● **TASK GOAL**:
Some lines in the listing may contain the word "main". Say how many, with the number alone.
Start of GIVEN RECORDS
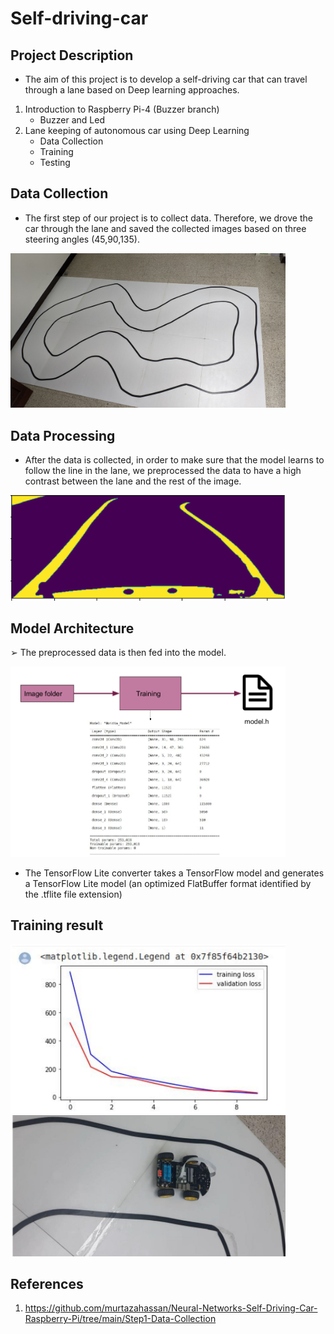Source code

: # Self-driving-car
## Project Description
- The aim of this project is to develop a self-driving car that can travel through a lane based on Deep learning approaches.
1. Introduction to Raspberry Pi-4 (Buzzer branch)
    - Buzzer and Led
3. Lane keeping of autonomous car using Deep Learning
    - Data Collection
    - Training
    - Testing



## Data Collection 
- The first step of our project is to collect data. Therefore, we drove the car through the lane and saved the collected images based on three steering angles (45,90,135).


<img src="https://github.com/Sofanit/Self-driving-car/blob/main/lane_map.jpg" width="440"> </img>
## Data Processing
- After the data is collected, in order to make sure that the model learns to follow the line in the lane, we preprocessed the data to have a high contrast between the lane and the rest of the image.

<img src="https://github.com/Sofanit/Self-driving-car/blob/main/lane_proc.png" width="440"> </img>
## Model Architecture
➢ The preprocessed data is then fed into the model.

<img src="https://github.com/Sofanit/Self-driving-car/blob/main/Model_arch.png" width="440"> </img>


- The TensorFlow Lite converter takes a TensorFlow model and generates a TensorFlow Lite model (an optimized FlatBuffer format identified by the .tflite
file extension)
## Training result
<img src="https://github.com/Sofanit/Self-driving-car/blob/main/Training_res.png" width="440"> </img>
<img src="https://github.com/Sofanit/Self-driving-car/blob/main/Car_inlane.png" width="440"> </img>

## References
1. https://github.com/murtazahassan/Neural-Networks-Self-Driving-Car-Raspberry-Pi/tree/main/Step1-Data-Collection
End of GIVEN RECORDS
● **WRITTEN SOLUTION**:
6